Unisa’s Youth Research Unit (YRU), which operates under the Communication and Behavioural Research Division of the Bureau of Market Research (BMR), conducted a survey on the prevalence rates of bullying among a representative learners sample of 17 secondary schools in Gauteng. Using descriptive analysis, key findings were revealed.
In summary, the research findings demonstrate that the traditional forms of bullying (physical and emotional bullying) are prevalent among learners. Notably, emotional bullying is most prevalent (66.7%) among secondary school learners followed by cyberbullying (31.2%), which is on the increase when compared to the 2012 research findings (16.9%).
The prevalence rate of cyberbullying demonstrates the uptake of the use of Information and Communication Technology by children in South Africa. Various risk factors that contribute to cyberbullying emerged from the research findings. These include sharing of personal information (passwords) with friends met off/online. This risky behaviour correlates with a finding where learners who were victims of cyberbullying reported that their passwords were stolen and later experienced their social network profiles changed and new social networking sites set up on their behalf without their knowledge.
The research highlights the concerns regarding the seriousness of the emotional impact of bullying on victims. In this regard, almost half of bullied learners (46.6%) reported that bullying elicited emotions of sadness. In contrast, approximately 42.8% of learners experienced feelings of anger, embarrassment (35.4%), helpless and powerless (33.5%), frustrated (30.5%), depressed (30.5%), and a quarter (25.5%) felt isolated and lonely as a result bullying.
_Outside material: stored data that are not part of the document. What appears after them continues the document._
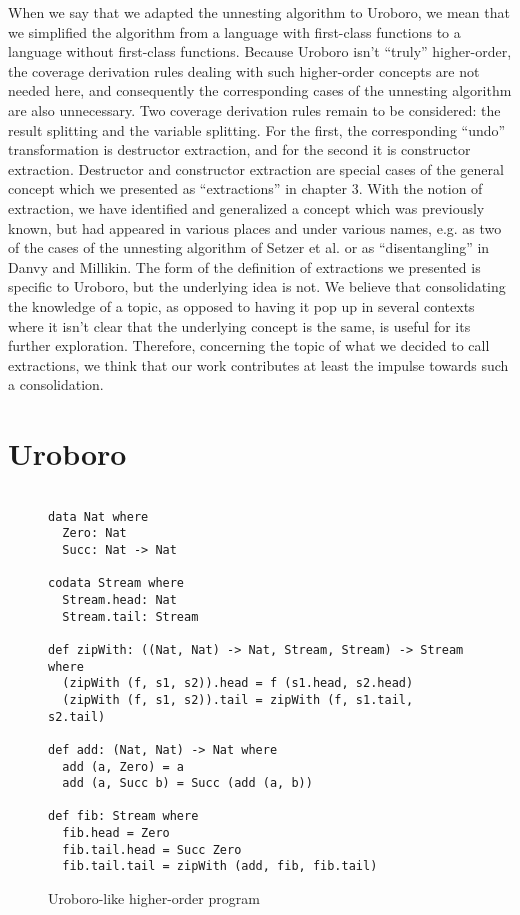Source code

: When we say that we adapted the unnesting algorithm to Uroboro, we mean that we simplified the algorithm from a language with first-class functions to a language without first-class functions. Because Uroboro isn't ``truly'' higher-order, the coverage derivation rules dealing with such higher-order concepts are not needed here, and consequently the corresponding cases of the unnesting algorithm are also unnecessary. Two coverage derivation rules remain to be considered: the result splitting and the variable splitting. For the first, the corresponding ``undo'' transformation is destructor extraction, and for the second it is constructor extraction. Destructor and constructor extraction are special cases of the general concept which we presented as ``extractions'' in chapter 3. With the notion of extraction, we have identified and generalized a concept which was previously known, but had appeared in various places and under various names, e.g. as two of the cases of the unnesting algorithm of Setzer et al.\cite{setzer14unnesting} or as ``disentangling'' in Danvy and Millikin\cite{danvy09refunctionalization}. The form of the definition of extractions we presented is specific to Uroboro, but the underlying idea is not. We believe that consolidating the knowledge of a topic, as opposed to having it pop up in several contexts where it isn't clear that the underlying concept is the same, is useful for its further exploration. Therefore, concerning the topic of what we decided to call extractions, we think that our work contributes at least the impulse towards such a consolidation.

\section{Uroboro}
\label{sec:reluro}

\begin{figure}
\begin{lstlisting}
  
data Nat where
  Zero: Nat
  Succ: Nat -> Nat

codata Stream where
  Stream.head: Nat
  Stream.tail: Stream

def zipWith: ((Nat, Nat) -> Nat, Stream, Stream) -> Stream where
  (zipWith (f, s1, s2)).head = f (s1.head, s2.head)
  (zipWith (f, s1, s2)).tail = zipWith (f, s1.tail, s2.tail)

def add: (Nat, Nat) -> Nat where
  add (a, Zero) = a
  add (a, Succ b) = Succ (add (a, b))

def fib: Stream where
  fib.head = Zero
  fib.tail.head = Succ Zero
  fib.tail.tail = zipWith (add, fib, fib.tail)

\end{lstlisting}
\caption{Uroboro-like higher-order program}
\label{fig:ch5uro1}
\end{figure}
Considering the far-reaching emotional impact of bullying on victims, it is imperative for strategic interventions that seek to deal with bullying to be reviewed and strengthened based on scientific research findings.
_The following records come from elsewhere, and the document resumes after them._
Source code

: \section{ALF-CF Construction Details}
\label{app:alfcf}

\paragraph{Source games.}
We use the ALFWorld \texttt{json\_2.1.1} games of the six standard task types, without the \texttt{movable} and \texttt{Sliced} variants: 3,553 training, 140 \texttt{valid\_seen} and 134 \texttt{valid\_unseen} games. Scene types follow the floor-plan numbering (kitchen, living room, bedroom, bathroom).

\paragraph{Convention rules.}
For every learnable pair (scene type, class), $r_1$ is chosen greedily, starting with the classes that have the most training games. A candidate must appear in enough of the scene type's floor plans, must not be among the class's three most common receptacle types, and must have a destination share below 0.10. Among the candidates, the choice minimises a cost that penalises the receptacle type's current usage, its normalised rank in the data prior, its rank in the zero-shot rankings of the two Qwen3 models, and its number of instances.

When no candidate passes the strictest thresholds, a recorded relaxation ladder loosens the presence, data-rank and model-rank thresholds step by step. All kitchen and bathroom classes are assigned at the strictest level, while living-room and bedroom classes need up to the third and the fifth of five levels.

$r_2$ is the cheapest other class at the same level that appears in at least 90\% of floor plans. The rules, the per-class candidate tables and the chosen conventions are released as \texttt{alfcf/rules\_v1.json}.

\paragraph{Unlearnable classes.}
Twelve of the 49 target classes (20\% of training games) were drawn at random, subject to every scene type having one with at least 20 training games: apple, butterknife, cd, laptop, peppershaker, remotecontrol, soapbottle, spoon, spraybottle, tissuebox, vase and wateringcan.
To enrich the findings emerging from this study, a more detailed study to gain in-depth insight into the impact of bullying, focusing specifically on cyberbullying is required.
Bullying is a phenomenon that affects the broader society; therefore, it takes collective, concerted and sustained efforts to deal with bullying. These stakeholders include parents and caregivers, schools and educators, learners, Internet service providers, and policy makers.